___ Listed records
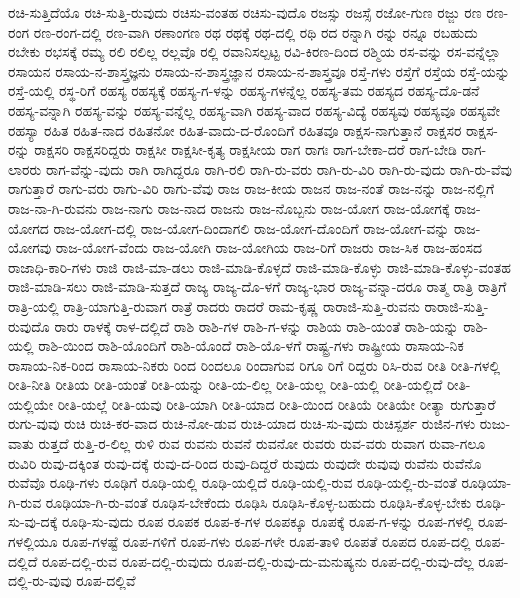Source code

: {ರಚಿ-ಸುತ್ತಿದೆಯೊ
ರಚಿ-ಸುತ್ತಿ-ರುವುದು
ರಚಿಸು-ವಂತಹ
ರಚಿಸು-ವುದೊ
ರಜಸ್ಸು
ರಜಸ್ಸೆ
ರಜೋ-ಗುಣ
ರಜ್ಜು
ರಣ
ರಣ-ರಂಗ
ರಣ-ರಂಗ-ದಲ್ಲಿ
ರಣ-ವಾಗಿ
ರಣಾಂಗಣ
ರಥ
ರಥಕ್ಕೆ
ರಥ-ದಲ್ಲಿ
ರಥಿ
ರದ
ರನ್ನಾಗಿ
ರನ್ನು
ರನ್ನೂ
ರಬಹುದು
ರಬೇಕು
ರಭಸಕ್ಕೆ
ರಮ್ಯ
ರಲಿ
ರಲಿಲ್ಲ
ರಲ್ಲವೊ
ರಲ್ಲಿ
ರವಾನಿಸಲ್ಪಟ್ಟ
ರವಿ-ಕಿರಣ-ದಿಂದ
ರಶ್ಮಿಯ
ರಸ-ವನ್ನು
ರಸ-ವನ್ನೆಲ್ಲಾ
ರಸಾಯನ
ರಸಾಯ-ನ-ಶಾಸ್ತ್ರಜ್ಞನು
ರಸಾಯ-ನ-ಶಾಸ್ತ್ರಜ್ಞಾನ
ರಸಾಯ-ನ-ಶಾಸ್ತ್ರವೂ
ರಸ್ತೆ-ಗಳು
ರಸ್ತೆಗೆ
ರಸ್ತೆಯ
ರಸ್ತೆ-ಯನ್ನು
ರಸ್ತೆ-ಯಲ್ಲಿ
ರಸ್ಥ-ರಿಗೆ
ರಹಸ್ಯ
ರಹಸ್ಯಕ್ಕೆ
ರಹಸ್ಯ-ಗ-ಳನ್ನು
ರಹಸ್ಯ-ಗಳನ್ನೆಲ್ಲ
ರಹಸ್ಯ-ತಮ
ರಹಸ್ಯದ
ರಹಸ್ಯ-ದೊ-ಡನೆ
ರಹಸ್ಯ-ವನ್ನಾಗಿ
ರಹಸ್ಯ-ವನ್ನು
ರಹಸ್ಯ-ವನ್ನೆಲ್ಲ
ರಹಸ್ಯ-ವಾಗಿ
ರಹಸ್ಯ-ವಾದ
ರಹಸ್ಯ-ವಿದ್ಯೆ
ರಹಸ್ಯವು
ರಹಸ್ಯವೂ
ರಹಸ್ಯವೇ
ರಹಸ್ಯಾ
ರಹಿತ
ರಹಿತ-ನಾದ
ರಹಿತನೋ
ರಹಿತ-ವಾದು-ದ-ರೊಂದಿಗೆ
ರಹಿತವೂ
ರಾಕ್ಷಸ-ನಾಗುತ್ತಾನೆ
ರಾಕ್ಷಸರ
ರಾಕ್ಷಸ-ರನ್ನು
ರಾಕ್ಷಸರಿ
ರಾಕ್ಷಸರಿದ್ದರು
ರಾಕ್ಷಸೀ
ರಾಕ್ಷಸೀ-ಕೃತ್ಯ
ರಾಕ್ಷಸೀಯ
ರಾಗ
ರಾಗಃ
ರಾಗ-ಬೇಕಾ-ದರೆ
ರಾಗ-ಬೇಡಿ
ರಾಗ-ಲಾರರು
ರಾಗ-ವೆನ್ನು-ವುದು
ರಾಗಿ
ರಾಗಿದ್ದರೂ
ರಾಗಿ-ರಲಿ
ರಾಗಿ-ರು-ವರು
ರಾಗಿ-ರು-ವಿರಿ
ರಾಗಿ-ರು-ವುದು
ರಾಗಿ-ರು-ವೆವು
ರಾಗುತ್ತಾರೆ
ರಾಗು-ವರು
ರಾಗು-ವಿರಿ
ರಾಗು-ವೆವು
ರಾಜ
ರಾಜ-ಕೀಯ
ರಾಜನ
ರಾಜ-ನಂತೆ
ರಾಜ-ನನ್ನು
ರಾಜ-ನಲ್ಲಿಗೆ
ರಾಜ-ನಾ-ಗಿ-ರುವನು
ರಾಜ-ನಾಗು
ರಾಜ-ನಾದ
ರಾಜನು
ರಾಜ-ನೊಬ್ಬನು
ರಾಜ-ಯೋಗ
ರಾಜ-ಯೋಗಕ್ಕೆ
ರಾಜ-ಯೋಗದ
ರಾಜ-ಯೋಗ-ದಲ್ಲಿ
ರಾಜ-ಯೋಗ-ದಿಂದಾಗಲಿ
ರಾಜ-ಯೋಗ-ದೊಂದಿಗೆ
ರಾಜ-ಯೋಗ-ವನ್ನು
ರಾಜ-ಯೋಗವು
ರಾಜ-ಯೋಗ-ವೆಂದು
ರಾಜ-ಯೋಗಿ
ರಾಜ-ಯೋಗಿಯ
ರಾಜ-ರಿಗೆ
ರಾಜರು
ರಾಜ-ಸಿಕ
ರಾಜ-ಹಂಸದ
ರಾಜಾಧಿ-ಕಾರಿ-ಗಳು
ರಾಜಿ
ರಾಜಿ-ಮಾ-ಡಲು
ರಾಜಿ-ಮಾಡಿ-ಕೊಳ್ಳದೆ
ರಾಜಿ-ಮಾಡಿ-ಕೊಳ್ಳು
ರಾಜಿ-ಮಾಡಿ-ಕೊಳ್ಳು-ವಂತಹ
ರಾಜಿ-ಮಾಡಿ-ಸಲು
ರಾಜಿ-ಮಾಡಿ-ಸುತ್ತದೆ
ರಾಜ್ಯ
ರಾಜ್ಯ-ದೊ-ಳಗೆ
ರಾಜ್ಯ-ಭಾರ
ರಾಜ್ಯ-ವನ್ನಾ-ದರೂ
ರಾತ್ಮ
ರಾತ್ರಿ
ರಾತ್ರಿಗೆ
ರಾತ್ರಿ-ಯಲ್ಲಿ
ರಾತ್ರಿ-ಯಾಗುತ್ತಿ-ರುವಾಗ
ರಾತ್ರೆ
ರಾದರು
ರಾದರೆ
ರಾಮ-ಕೃಷ್ಣ
ರಾರಾಜಿ-ಸುತ್ತಿ-ರುವನು
ರಾರಾಜಿ-ಸುತ್ತಿ-ರುವುದೊ
ರಾರು
ರಾಳಕ್ಕೆ
ರಾಳ-ದಲ್ಲಿದೆ
ರಾಶಿ
ರಾಶಿ-ಗಳ
ರಾಶಿ-ಗ-ಳನ್ನು
ರಾಶಿಯ
ರಾಶಿ-ಯಂತೆ
ರಾಶಿ-ಯನ್ನು
ರಾಶಿ-ಯಲ್ಲಿ
ರಾಶಿ-ಯಿಂದ
ರಾಶಿ-ಯೊಂದಿಗೆ
ರಾಶಿ-ಯೊಂದೆ
ರಾಶಿ-ಯೊ-ಳಗೆ
ರಾಷ್ಟ್ರ-ಗಳು
ರಾಷ್ಟ್ರೀಯ
ರಾಸಾಯ-ನಿಕ
ರಾಸಾಯ-ನಿಕ-ರಿಂದ
ರಾಸಾಯ-ನಿಕರು
ರಿಂದ
ರಿಂದಲೂ
ರಿಂದಾಗುವ
ರಿಗೂ
ರಿಗೆ
ರಿದ್ದರು
ರಿಸಿ-ರುವ
ರೀತಿ
ರೀತಿ-ಗಳಲ್ಲಿ
ರೀತಿ-ನೀತಿ
ರೀತಿಯ
ರೀತಿ-ಯಂತೆ
ರೀತಿ-ಯನ್ನು
ರೀತಿ-ಯ-ಲಿಲ್ಲ
ರೀತಿ-ಯಲ್ಲ
ರೀತಿ-ಯಲ್ಲಿ
ರೀತಿ-ಯಲ್ಲಿದೆ
ರೀತಿ-ಯಲ್ಲಿಯೇ
ರೀತಿ-ಯಲ್ಲೆ
ರೀತಿ-ಯವು
ರೀತಿ-ಯಾಗಿ
ರೀತಿ-ಯಾದ
ರೀತಿ-ಯಿಂದ
ರೀತಿಯೆ
ರೀತಿಯೇ
ರೀತ್ಯಾ
ರುಗುತ್ತಾರೆ
ರುಗು-ವುವು
ರುಚಿ
ರುಚಿ-ಕರ-ವಾದ
ರುಚಿ-ನೋ-ಡುವ
ರುಚಿ-ಯಾದ
ರುಚಿ-ಸು-ವುದು
ರುಚಿಸ್ಪರ್ಶ
ರುಜಿನ-ಗಳು
ರುಜು-ವಾತು
ರುತ್ತದೆ
ರುತ್ತಿ-ರ-ಲಿಲ್ಲ
ರುಳಿ
ರುವ
ರುವನು
ರುವನೆ
ರುವನೋ
ರುವರು
ರುವ-ವರು
ರುವಾಗ
ರುವಾ-ಗಲೂ
ರುವಿರಿ
ರುವು-ದಕ್ಕಿಂತ
ರುವು-ದಕ್ಕೆ
ರುವು-ದ-ರಿಂದ
ರುವು-ದಿದ್ದರೆ
ರುವುದು
ರುವುದೇ
ರುವುವು
ರುವೆನು
ರುವೆನೊ
ರುವೆವೊ
ರೂಢಿ-ಗಳು
ರೂಢಿಗೆ
ರೂಢಿ-ಯಲ್ಲಿ
ರೂಢಿ-ಯಲ್ಲಿದೆ
ರೂಢಿ-ಯಲ್ಲಿ-ರುವ
ರೂಢಿ-ಯಲ್ಲಿ-ರು-ವಂತೆ
ರೂಢಿಯಾ-ಗಿ-ರುವ
ರೂಢಿಯಾ-ಗಿ-ರು-ವಂತೆ
ರೂಢಿಸ-ಬೇಕೆಂದು
ರೂಢಿಸಿ
ರೂಢಿಸಿ-ಕೊಳ್ಳ-ಬಹುದು
ರೂಢಿಸಿ-ಕೊಳ್ಳ-ಬೇಕು
ರೂಢಿ-ಸು-ವು-ದಕ್ಕೆ
ರೂಢಿ-ಸು-ವುದು
ರೂಪ
ರೂಪಕ
ರೂಪ-ಕ-ಗಳ
ರೂಪಕ್ಕೂ
ರೂಪಕ್ಕೆ
ರೂಪ-ಗ-ಳನ್ನು
ರೂಪ-ಗಳಲ್ಲಿ
ರೂಪ-ಗಳಲ್ಲಿಯೂ
ರೂಪ-ಗಳಷ್ಟೆ
ರೂಪ-ಗಳಿಗೆ
ರೂಪ-ಗಳು
ರೂಪ-ಗಳೇ
ರೂಪ-ತಾಳಿ
ರೂಪತೆ
ರೂಪದ
ರೂಪ-ದಲ್ಲಿ
ರೂಪ-ದಲ್ಲಿದೆ
ರೂಪ-ದಲ್ಲಿ-ರುವ
ರೂಪ-ದಲ್ಲಿ-ರುವುದು
ರೂಪ-ದಲ್ಲಿ-ರುವು-ದು-ಮನುಷ್ಯನು
ರೂಪ-ದಲ್ಲಿ-ರುವು-ದೆಲ್ಲ
ರೂಪ-ದಲ್ಲಿ-ರು-ವುವು
ರೂಪ-ದಲ್ಲಿವೆ
}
______
Task:
Restate word for word only the lines above from the line containing "ರಾರಾಜಿ-ಸುತ್ತಿ-ರುವನು" to the line containing "ರೂಪ-ದಲ್ಲಿ-ರುವು-ದು-ಮನುಷ್ಯನು", both of them included.

Result of this task:
ರಾರಾಜಿ-ಸುತ್ತಿ-ರುವನು
ರಾರಾಜಿ-ಸುತ್ತಿ-ರುವುದೊ
ರಾರು
ರಾಳಕ್ಕೆ
ರಾಳ-ದಲ್ಲಿದೆ
ರಾಶಿ
ರಾಶಿ-ಗಳ
ರಾಶಿ-ಗ-ಳನ್ನು
ರಾಶಿಯ
ರಾಶಿ-ಯಂತೆ
ರಾಶಿ-ಯನ್ನು
ರಾಶಿ-ಯಲ್ಲಿ
ರಾಶಿ-ಯಿಂದ
ರಾಶಿ-ಯೊಂದಿಗೆ
ರಾಶಿ-ಯೊಂದೆ
ರಾಶಿ-ಯೊ-ಳಗೆ
ರಾಷ್ಟ್ರ-ಗಳು
ರಾಷ್ಟ್ರೀಯ
ರಾಸಾಯ-ನಿಕ
ರಾಸಾಯ-ನಿಕ-ರಿಂದ
ರಾಸಾಯ-ನಿಕರು
ರಿಂದ
ರಿಂದಲೂ
ರಿಂದಾಗುವ
ರಿಗೂ
ರಿಗೆ
ರಿದ್ದರು
ರಿಸಿ-ರುವ
ರೀತಿ
ರೀತಿ-ಗಳಲ್ಲಿ
ರೀತಿ-ನೀತಿ
ರೀತಿಯ
ರೀತಿ-ಯಂತೆ
ರೀತಿ-ಯನ್ನು
ರೀತಿ-ಯ-ಲಿಲ್ಲ
ರೀತಿ-ಯಲ್ಲ
ರೀತಿ-ಯಲ್ಲಿ
ರೀತಿ-ಯಲ್ಲಿದೆ
ರೀತಿ-ಯಲ್ಲಿಯೇ
ರೀತಿ-ಯಲ್ಲೆ
ರೀತಿ-ಯವು
ರೀತಿ-ಯಾಗಿ
ರೀತಿ-ಯಾದ
ರೀತಿ-ಯಿಂದ
ರೀತಿಯೆ
ರೀತಿಯೇ
ರೀತ್ಯಾ
ರುಗುತ್ತಾರೆ
ರುಗು-ವುವು
ರುಚಿ
ರುಚಿ-ಕರ-ವಾದ
ರುಚಿ-ನೋ-ಡುವ
ರುಚಿ-ಯಾದ
ರುಚಿ-ಸು-ವುದು
ರುಚಿಸ್ಪರ್ಶ
ರುಜಿನ-ಗಳು
ರುಜು-ವಾತು
ರುತ್ತದೆ
ರುತ್ತಿ-ರ-ಲಿಲ್ಲ
ರುಳಿ
ರುವ
ರುವನು
ರುವನೆ
ರುವನೋ
ರುವರು
ರುವ-ವರು
ರುವಾಗ
ರುವಾ-ಗಲೂ
ರುವಿರಿ
ರುವು-ದಕ್ಕಿಂತ
ರುವು-ದಕ್ಕೆ
ರುವು-ದ-ರಿಂದ
ರುವು-ದಿದ್ದರೆ
ರುವುದು
ರುವುದೇ
ರುವುವು
ರುವೆನು
ರುವೆನೊ
ರುವೆವೊ
ರೂಢಿ-ಗಳು
ರೂಢಿಗೆ
ರೂಢಿ-ಯಲ್ಲಿ
ರೂಢಿ-ಯಲ್ಲಿದೆ
ರೂಢಿ-ಯಲ್ಲಿ-ರುವ
ರೂಢಿ-ಯಲ್ಲಿ-ರು-ವಂತೆ
ರೂಢಿಯಾ-ಗಿ-ರುವ
ರೂಢಿಯಾ-ಗಿ-ರು-ವಂತೆ
ರೂಢಿಸ-ಬೇಕೆಂದು
ರೂಢಿಸಿ
ರೂಢಿಸಿ-ಕೊಳ್ಳ-ಬಹುದು
ರೂಢಿಸಿ-ಕೊಳ್ಳ-ಬೇಕು
ರೂಢಿ-ಸು-ವು-ದಕ್ಕೆ
ರೂಢಿ-ಸು-ವುದು
ರೂಪ
ರೂಪಕ
ರೂಪ-ಕ-ಗಳ
ರೂಪಕ್ಕೂ
ರೂಪಕ್ಕೆ
ರೂಪ-ಗ-ಳನ್ನು
ರೂಪ-ಗಳಲ್ಲಿ
ರೂಪ-ಗಳಲ್ಲಿಯೂ
ರೂಪ-ಗಳಷ್ಟೆ
ರೂಪ-ಗಳಿಗೆ
ರೂಪ-ಗಳು
ರೂಪ-ಗಳೇ
ರೂಪ-ತಾಳಿ
ರೂಪತೆ
ರೂಪದ
ರೂಪ-ದಲ್ಲಿ
ರೂಪ-ದಲ್ಲಿದೆ
ರೂಪ-ದಲ್ಲಿ-ರುವ
ರೂಪ-ದಲ್ಲಿ-ರುವುದು
ರೂಪ-ದಲ್ಲಿ-ರುವು-ದು-ಮನುಷ್ಯನು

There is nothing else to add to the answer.